In a development that may – understandably – have been overlooked by many heading into Memorial Day weekend, on May 24, 2019, the U.S. Department of Health and Human Services (HHS) Office for Civil Rights (OCR) issued a Fact Sheet on Direct Liability of Business Associates under the Health Insurance Portability and Accountability Act (HIPAA).

The Fact Sheet provides an important reminder to covered entities, business associates, and their counselors regarding the circumstances in which OCR may – and may not – take enforcement actions directly against business associates for violations of HIPAA regulations.

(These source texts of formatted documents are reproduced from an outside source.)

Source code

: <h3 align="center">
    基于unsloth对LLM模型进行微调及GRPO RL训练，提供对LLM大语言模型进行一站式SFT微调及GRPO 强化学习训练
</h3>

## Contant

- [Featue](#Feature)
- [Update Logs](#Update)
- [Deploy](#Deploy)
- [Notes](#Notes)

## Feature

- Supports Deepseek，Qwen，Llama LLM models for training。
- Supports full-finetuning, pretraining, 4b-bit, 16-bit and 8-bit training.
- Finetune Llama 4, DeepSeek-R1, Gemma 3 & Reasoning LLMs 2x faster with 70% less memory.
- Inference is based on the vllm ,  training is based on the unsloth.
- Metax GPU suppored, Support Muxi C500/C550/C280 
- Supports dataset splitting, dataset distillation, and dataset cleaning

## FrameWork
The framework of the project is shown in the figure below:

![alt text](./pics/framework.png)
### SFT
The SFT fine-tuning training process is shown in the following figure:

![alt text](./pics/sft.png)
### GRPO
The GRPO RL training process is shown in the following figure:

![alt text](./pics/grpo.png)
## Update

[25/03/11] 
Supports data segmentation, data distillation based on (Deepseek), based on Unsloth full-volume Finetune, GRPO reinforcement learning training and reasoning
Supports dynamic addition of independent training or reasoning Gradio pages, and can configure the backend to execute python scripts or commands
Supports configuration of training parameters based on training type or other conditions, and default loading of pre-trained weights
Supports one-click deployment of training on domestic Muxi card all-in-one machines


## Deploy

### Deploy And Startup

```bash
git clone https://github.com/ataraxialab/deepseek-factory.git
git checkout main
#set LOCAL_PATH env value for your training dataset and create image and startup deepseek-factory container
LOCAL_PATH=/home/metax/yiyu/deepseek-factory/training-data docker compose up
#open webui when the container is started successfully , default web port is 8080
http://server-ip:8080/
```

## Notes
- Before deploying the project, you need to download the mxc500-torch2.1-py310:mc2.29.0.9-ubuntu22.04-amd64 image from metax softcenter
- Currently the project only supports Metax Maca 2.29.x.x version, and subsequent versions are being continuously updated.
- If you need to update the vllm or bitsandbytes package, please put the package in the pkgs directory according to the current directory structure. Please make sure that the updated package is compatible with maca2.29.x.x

In the Fact Sheet, OCR explains that in 2009 the Health Information Technology for Economic and Clinical Health (HITECH) Act made business associates “directly liable for compliance with certain requirements” under HIPAA’s regulations, as addressed by OCR in its 2013 Omnibus Rule.

The Fact Sheet then identifies 10 categories of HIPAA violations for which a business associate may be directly liable, including without limitation:

  • Failure to cooperate with HHS investigations;
  • Taking retaliatory actions against individuals for filing a HIPAA complaint;
  • Failure to comply with HIPAA Security Rule requirements;
  • Failure to provide a breach notification to a covered entity or another business associate;
  • Impermissible uses or disclosures of PHI;
  • Failure to fully comply with HIPAA’s right of access to PHI in a readily available form and format;
  • Failure to adhere to the minimum necessary standard;
  • Failure to provide an accounting of disclosures in certain circumstances;
  • Failure to enter into HIPAA-compliant downstream business associate agreements (BAAs); and
  • Failure to take reasonable steps to address a breach or violation of a downstream BAA.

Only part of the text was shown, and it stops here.